[EXERCISE DATA Boundary: Start]

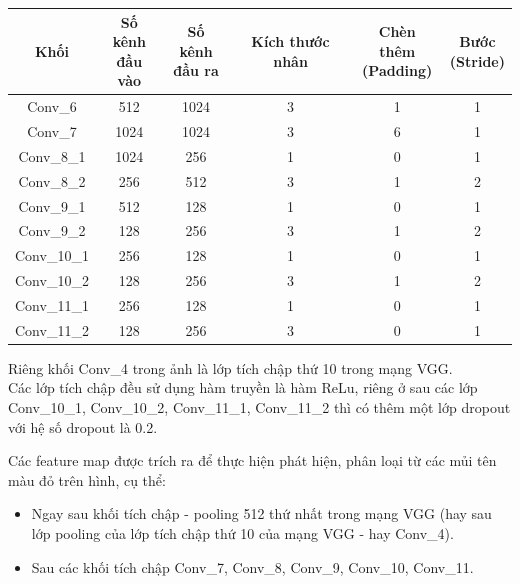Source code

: \documentclass[a4paper,12pt]{article}
\begin{document}
	\begin{center}
		\begin{tabular}{||c | c | c | c | c | c ||} 
			\hline
			Khối & \makecell{ Số kênh \\ đầu vào } & \makecell{ Số kênh \\ đầu ra} & Kích thước nhân &  \makecell{ Chèn thêm \\ (Padding) } &  \makecell{ Bước \\ (Stride) } \\ [0.5ex] 
			\hline\hline
			Conv\_6 & 512 & 1024 & 3 & 1 & 1 \\ 
			\hline
			Conv\_7 & 1024 & 1024 & 3 & 6 & 1 \\ 
			\hline
			Conv\_8\_1 & 1024 & 256 & 1 & 0 & 1 \\ 
			\hline
			Conv\_8\_2 & 256 & 512 & 3 & 1 & 2 \\ 
			\hline
			Conv\_9\_1 & 512 & 128 & 1 & 0 & 1 \\ 
			\hline
			Conv\_9\_2 & 128 & 256 & 3 & 1 & 2 \\ 
			\hline
			Conv\_10\_1 & 256 & 128 & 1 & 0 & 1 \\ 
			\hline
			Conv\_10\_2 & 128 & 256 & 3 & 1 & 2 \\ 
			\hline
			Conv\_11\_1 & 256 & 128 & 1 & 0 & 1 \\ 
			\hline
			Conv\_11\_2 & 128 & 256 & 3 & 0 & 1 \\ 
			\hline
		\end{tabular}
	\end{center}
	
	Riêng khối Conv\_4 trong ảnh là lớp tích chập thứ 10 trong mạng VGG.\\
	
	Các lớp tích chập đều sử dụng hàm truyền là hàm ReLu, riêng ở sau các lớp Conv\_10\_1, Conv\_10\_2, Conv\_11\_1, Conv\_11\_2 thì có thêm một lớp dropout với hệ số dropout là 0.2.
	
	Các feature map được trích ra để thực hiện phát hiện, phân loại từ các mủi tên màu đỏ trên hình, cụ thể:
	
	\begin{itemize}
		\item Ngay sau khối tích chập - pooling 512 thứ nhất trong mạng VGG (hay sau lớp pooling của lớp tích chập thứ 10 của mạng VGG - hay Conv\_4).
		\item Sau các khối tích chập Conv\_7, Conv\_8, Conv\_9, Conv\_10, Conv\_11.
	\end{itemize}
	
\end{document}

[EXERCISE DATA Boundary: End]

PROBLEM DETAILS – Set down the entries exactly as they appear, with every picture left out.

THE ANSWER –
Source code

: \documentclass[a4paper,12pt]{article}
\begin{document}
	\begin{center}
		\begin{tabular}{||c | c | c | c | c | c ||} 
			\hline
			Khối & \makecell{ Số kênh \\ đầu vào } & \makecell{ Số kênh \\ đầu ra} & Kích thước nhân &  \makecell{ Chèn thêm \\ (Padding) } &  \makecell{ Bước \\ (Stride) } \\ [0.5ex] 
			\hline\hline
			Conv\_6 & 512 & 1024 & 3 & 1 & 1 \\ 
			\hline
			Conv\_7 & 1024 & 1024 & 3 & 6 & 1 \\ 
			\hline
			Conv\_8\_1 & 1024 & 256 & 1 & 0 & 1 \\ 
			\hline
			Conv\_8\_2 & 256 & 512 & 3 & 1 & 2 \\ 
			\hline
			Conv\_9\_1 & 512 & 128 & 1 & 0 & 1 \\ 
			\hline
			Conv\_9\_2 & 128 & 256 & 3 & 1 & 2 \\ 
			\hline
			Conv\_10\_1 & 256 & 128 & 1 & 0 & 1 \\ 
			\hline
			Conv\_10\_2 & 128 & 256 & 3 & 1 & 2 \\ 
			\hline
			Conv\_11\_1 & 256 & 128 & 1 & 0 & 1 \\ 
			\hline
			Conv\_11\_2 & 128 & 256 & 3 & 0 & 1 \\ 
			\hline
		\end{tabular}
	\end{center}
	
	Riêng khối Conv\_4 trong ảnh là lớp tích chập thứ 10 trong mạng VGG.\\
	
	Các lớp tích chập đều sử dụng hàm truyền là hàm ReLu, riêng ở sau các lớp Conv\_10\_1, Conv\_10\_2, Conv\_11\_1, Conv\_11\_2 thì có thêm một lớp dropout với hệ số dropout là 0.2.
	
	Các feature map được trích ra để thực hiện phát hiện, phân loại từ các mủi tên màu đỏ trên hình, cụ thể:
	
	\begin{itemize}
		\item Ngay sau khối tích chập - pooling 512 thứ nhất trong mạng VGG (hay sau lớp pooling của lớp tích chập thứ 10 của mạng VGG - hay Conv\_4).
		\item Sau các khối tích chập Conv\_7, Conv\_8, Conv\_9, Conv\_10, Conv\_11.
	\end{itemize}
	
\end{document}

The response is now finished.